Room for improvement
There is room for improvement when it comes to KPIs, such as the heifers calving down at 22-26 months and the six-week calving rate, according to Aidan.
He explained: “Farmers have concerns centred around heifers being too small at bulling, too difficult to calf, they won’t calve down again as second calvers or it will stunt them.
“Let us take a look at some of the arguments. Firstly, we are not asking people to take a step into the unknown. The blueprints are there in terms of target bulling weights, weight at first calving, etc.
“If you can have heifers at 60% of their mature weight at bulling, they are on target. So, a mature cow weight of 700kg will need heifers to be around 420kgs at bulling.
The notion that calving at 22-26 months will stunt their growth is simply not true.
“Time and time again at open days and farm walks we have demonstrated heifers that have calved at two-years-old, have matured into 700kg plus cows and are able to calve down again as second, third and fourth calvers.
“I do have to concede though that heifers are more troublesome at calving. However, that is true of all heifers, as ICBF figures have shown. It is not uncommon that over 50% of all heifers calving need some level of assistance at calving, irrespective of their age at first calving.
“But, we have a level of control here by having them sufficiently well-grown at calving, but more importantly we breed them to the correct bull. We need to use proven easy calving bulls with no greater heifer calving difficulty than 7.5%.”
Compacting the calving season
Reducing the spread of calvings in suckler herds is another area which Aidan believes further improvements can be made.
“Currently in spring calving herds only 53% of cows are calving in the first six weeks, with the top 10% of herds achieving over 90-95%.
It might seem a bit daunting to have a big number of cows calving in such a short space of time but, if you have reasonable facilities, it can be done. Bear in mind, our average herd size is only around 18 cows.

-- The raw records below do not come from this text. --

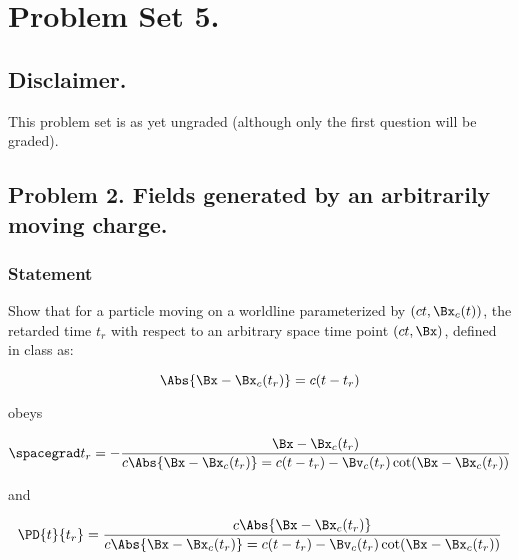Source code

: 
\usepackage{cancel}
%

\chapter{Problem Set 5.}
\label{chap:relElectroDynProblemSet5}
\date{Mar 14, 2011}

\beginArtWithToc

\section{Disclaimer.}

This problem set is as yet ungraded (although only the first question will be graded).



\section{Problem 2.  Fields generated by an arbitrarily moving charge.}

\subsection{Statement}

Show that for a particle moving on a worldline parameterized by $(ct, \Bx_c(t))$, the retarded time $t_r$ with respect to an arbitrary space time point $(ct, \Bx)$, defined in class as:

\begin{equation}\label{eqn:relElectroDynProblemSet5:10}
\Abs{\Bx - \Bx_c(t_r)} = c(t - t_r)
\end{equation}

obeys 

\begin{equation}\label{eqn:relElectroDynProblemSet5:30}
\spacegrad t_r = -\frac{\Bx - \Bx_c(t_r)}{
c \Abs{\Bx - \Bx_c(t_r)} = c(t - t_r) - \Bv_c(t_r) \cot (\Bx - \Bx_c(t_r))
}
\end{equation}

and

\begin{equation}\label{eqn:relElectroDynProblemSet5:50}
\PD{t}{t_r} = \frac{c \Abs{\Bx - \Bx_c(t_r)}}{
c \Abs{\Bx - \Bx_c(t_r)} = c(t - t_r) - \Bv_c(t_r) \cot (\Bx - \Bx_c(t_r))
}
\end{equation}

“If you are working part-time, it can often make more sense to do it this way as it will streamline your labour demands around calving and, subsequently, when it comes to dehorning and dosing stock. For every weanling producer, it will mean heavier calves at sale time.
“Every month earlier that the calf is on the ground before sale time gives you an extra 30-40kgs liveweight to go to the ring with,” he concluded.